A chord which is not a diameter divides the circle into two arcs- a major and a minor arc.
Given: An arc AB of a circle with ‘O’ and a point ‘P’ on the circumference.
To Prove: \(A\hat{O}B = 2A\hat{P}B\)
Construction: Join \(\overline{PO}\) and produce the line to a point D
Sketch:
Proof: Since \(\overline{AO} = \overline{OP}\) (radii in the same circle)
\(X_1 = X_2\) (base angles of isosceles \(A\hat{O}P\))
\(A\hat{O}D = X_1 + X_2\) (exterior angle of \(A\hat{O}P\))
\(A\hat{O}D = 2X_1\) (since \(X_1 = X_2\))

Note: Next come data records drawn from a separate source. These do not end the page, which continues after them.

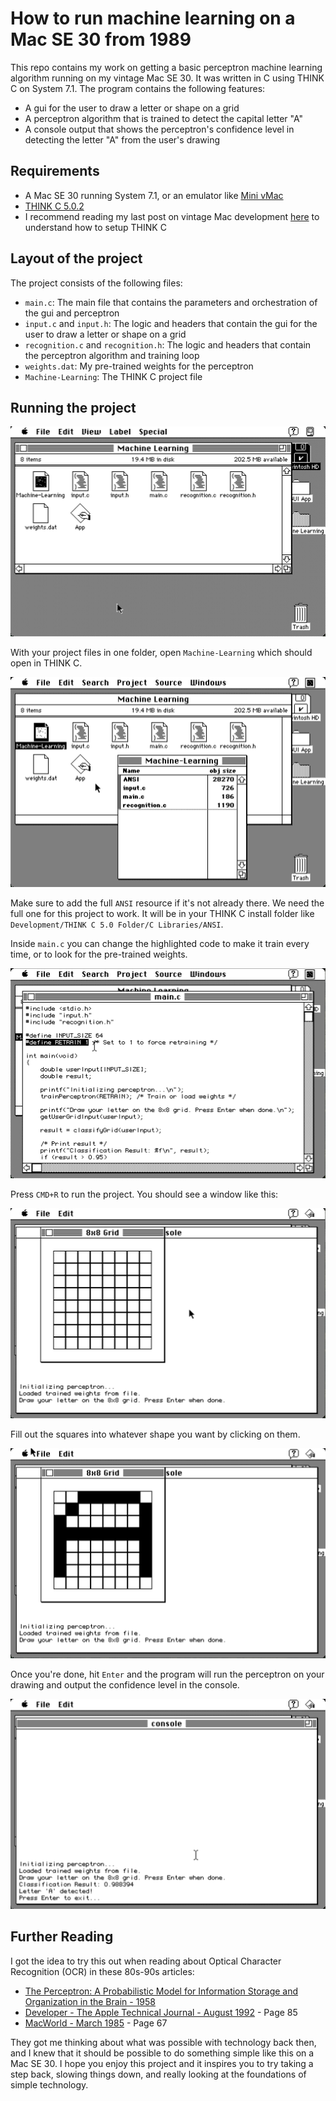 # How to run machine learning on a Mac SE 30 from 1989

This repo contains my work on getting a basic perceptron machine learning algorithm running on my vintage Mac SE 30. It was written in C using THINK C on System 7.1. The program contains the following features:

- A gui for the user to draw a letter or shape on a grid
- A perceptron algorithm that is trained to detect the capital letter "A"
- A console output that shows the perceptron's confidence level in detecting the letter "A" from the user's drawing

## Requirements

- A Mac SE 30 running System 7.1, or an emulator like [Mini vMac](https://www.gryphel.com/c/minivmac/)
- [THINK C 5.0.2](https://macintoshgarden.org/apps/think-c)
- I recommend reading my last post on vintage Mac development [here](https://www.grandrapidsdeveloper.com/blog/How-Were-Apps-Made-40-Years-Ago) to understand how to setup THINK C

## Layout of the project

The project consists of the following files:

- `main.c`: The main file that contains the parameters and orchestration of the gui and perceptron
- `input.c` and `input.h`: The logic and headers that contain the gui for the user to draw a letter or shape on a grid
- `recognition.c` and `recognition.h`: The logic and headers that contain the perceptron algorithm and training loop
- `weights.dat`: My pre-trained weights for the perceptron
- `Machine-Learning`: The THINK C project file

## Running the project

![](/resources/project.png)

With your project files in one folder, open `Machine-Learning` which should open in THINK C.

![](/resources/setup.png)

Make sure to add the full `ANSI` resource if it's not already there. We need the full one for this project to work. It will be in your THINK C install folder like `Development/THINK C 5.0 Folder/C Libraries/ANSI`.

Inside `main.c` you can change the highlighted code to make it train every time, or to look for the pre-trained weights.

![](/resources/retrain.png)

Press `CMD+R` to run the project. You should see a window like this:

![](/resources/grid-empty.png)

Fill out the squares into whatever shape you want by clicking on them.

![](/resources/grid-full.png)

Once you're done, hit `Enter` and the program will run the perceptron on your drawing and output the confidence level in the console.

![](/resources/results.png)

## Further Reading

I got the idea to try this out when reading about Optical Character Recognition (OCR) in these 80s-90s articles:

- [The Perceptron: A Probabilistic Model for Information Storage and Organization in the Brain - 1958](https://www.ling.upenn.edu/courses/cogs501/Rosenblatt1958.pdf)
- [Developer - The Apple Technical Journal - August 1992](https://vintageapple.org/develop/pdf/develop-11_9208_August_1992.pdf) - Page 85
- [MacWorld - March 1985](https://vintageapple.org/macworld/pdf/MacWorld_8503_March_1985.pdf) - Page 67

They got me thinking about what was possible with technology back then, and I knew that it should be possible to do something simple like this on a Mac SE 30. I hope you enjoy this project and it inspires you to try taking a step back, slowing things down, and really looking at the foundations of simple technology.
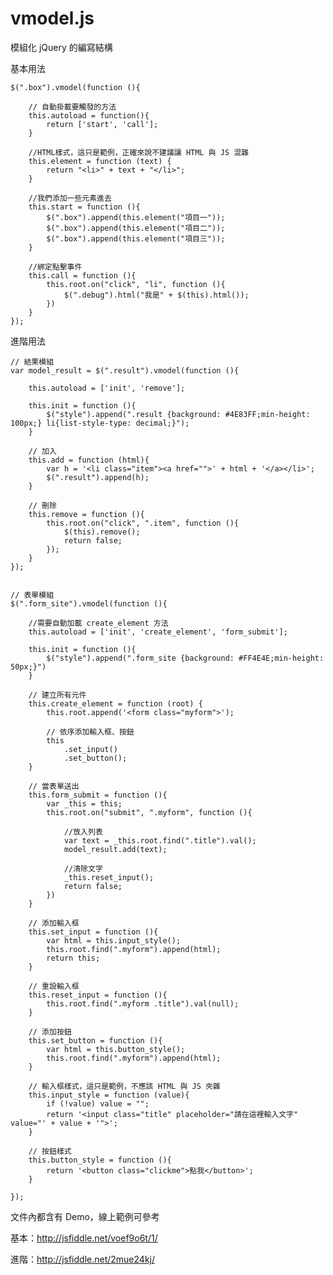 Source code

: # vmodel.js
模組化 jQuery 的編寫結構

基本用法

    $(".box").vmodel(function (){

        // 自動掛載要觸發的方法
        this.autoload = function(){
            return ['start', 'call'];
        }

        //HTML樣式，這只是範例，正確來說不建議讓 HTML 與 JS 混雜
        this.element = function (text) {
            return "<li>" + text + "</li>";
        }
        
        //我們添加一些元素進去
        this.start = function (){
            $(".box").append(this.element("項目一"));
            $(".box").append(this.element("項目二"));
            $(".box").append(this.element("項目三"));
        }

        //綁定點擊事件
        this.call = function (){
            this.root.on("click", "li", function (){
                $(".debug").html("我是" + $(this).html());
            })
        }
    });

進階用法

    // 結果模組
    var model_result = $(".result").vmodel(function (){

        this.autoload = ['init', 'remove'];
        
        this.init = function (){
            $("style").append(".result {background: #4E83FF;min-height: 100px;} li{list-style-type: decimal;}");
        }

        // 加入
        this.add = function (html){
            var h = '<li class="item"><a href="">' + html + '</a></li>';
            $(".result").append(h);
        }

        // 刪除
        this.remove = function (){
            this.root.on("click", ".item", function (){
                $(this).remove();
                return false;
            });
        }
    });


    // 表單模組
    $(".form_site").vmodel(function (){

        //需要自動加載 create_element 方法
        this.autoload = ['init', 'create_element', 'form_submit'];

        this.init = function (){
            $("style").append(".form_site {background: #FF4E4E;min-height: 50px;}")
        }

        // 建立所有元件
        this.create_element = function (root) {
            this.root.append('<form class="myform">');
            
            // 依序添加輸入框、按鈕
            this
                .set_input()
                .set_button();
        }

        // 當表單送出
        this.form_submit = function (){
            var _this = this;
            this.root.on("submit", ".myform", function (){

                //放入列表
                var text = _this.root.find(".title").val();
                model_result.add(text);

                //清除文字
                _this.reset_input();
                return false;
            })
        }

        // 添加輸入框
        this.set_input = function (){
            var html = this.input_style();
            this.root.find(".myform").append(html);
            return this;
        }

        // 重設輸入框
        this.reset_input = function (){
            this.root.find(".myform .title").val(null);
        }

        // 添加按鈕
        this.set_button = function (){
            var html = this.button_style();
            this.root.find(".myform").append(html);
        }

        // 輸入框樣式，這只是範例，不應該 HTML 與 JS 夾雜
        this.input_style = function (value){
            if (!value) value = "";
            return '<input class="title" placeholder="請在這裡輸入文字" value="' + value + '">';
        }

        // 按鈕樣式
        this.button_style = function (){
            return '<button class="clickme">點我</button>';
        }

    });


文件內都含有 Demo，線上範例可參考

基本：http://jsfiddle.net/voef9o6t/1/

進階：http://jsfiddle.net/2mue24kj/ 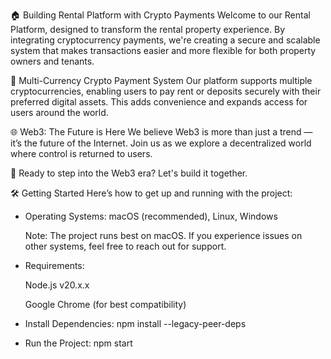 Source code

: 🏠 Building Rental Platform with Crypto Payments
Welcome to our Rental Platform, designed to transform the rental property experience. By integrating cryptocurrency payments, we're creating a secure and scalable system that makes transactions easier and more flexible for both property owners and tenants.

💸 Multi-Currency Crypto Payment System
Our platform supports multiple cryptocurrencies, enabling users to pay rent or deposits securely with their preferred digital assets. This adds convenience and expands access for users around the world.

🌐 Web3: The Future is Here
We believe Web3 is more than just a trend — it’s the future of the Internet.
Join us as we explore a decentralized world where control is returned to users.

   🚀 Ready to step into the Web3 era? Let's build it together.

🛠 Getting Started
Here’s how to get up and running with the project:

- Operating Systems:
  macOS (recommended), Linux, Windows

    Note: The project runs best on macOS. If you experience issues on other systems, feel free to reach out for support.

- Requirements:

    Node.js v20.x.x

    Google Chrome (for best compatibility)

- Install Dependencies:
    npm install --legacy-peer-deps
- Run the Project:
    npm start
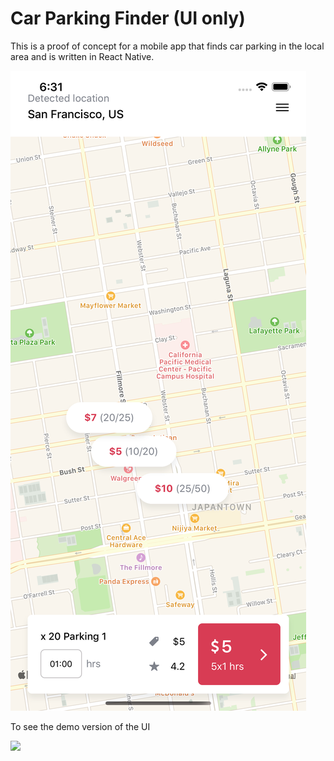 # Car Parking Finder (UI only)

This is a proof of concept for a mobile app that finds car parking in the local area and is written in React Native.

![](screenshot/carparking.png)

To see the demo version of the UI

![](screeenshot/carparkingqr.png)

Similarly, \(B\hat{O}D = 2Y_1\)
In (i) acute/obtuse \(A\hat{O}B = A\hat{O}D + B\hat{O}D\)
In (ii) reflex \(A\hat{O}B = A\hat{O}D + B\hat{O}D \\ = 2X_1 + 2Y_1 \\ = 2(X_1 + Y_1) \\ = 2A\hat{P}B \)
In (iii) AOB = AOD – BOD
\(A\hat{O}B = A\hat{O}D -B\hat{O}D \\ = 2Y_1 -2X_1 \\ = 2(Y_1 -X_1) \\ = 2A\hat{P}B \\ \)
\( ∴ A\hat{O}B = 2A\hat{P}B\) (In all cases)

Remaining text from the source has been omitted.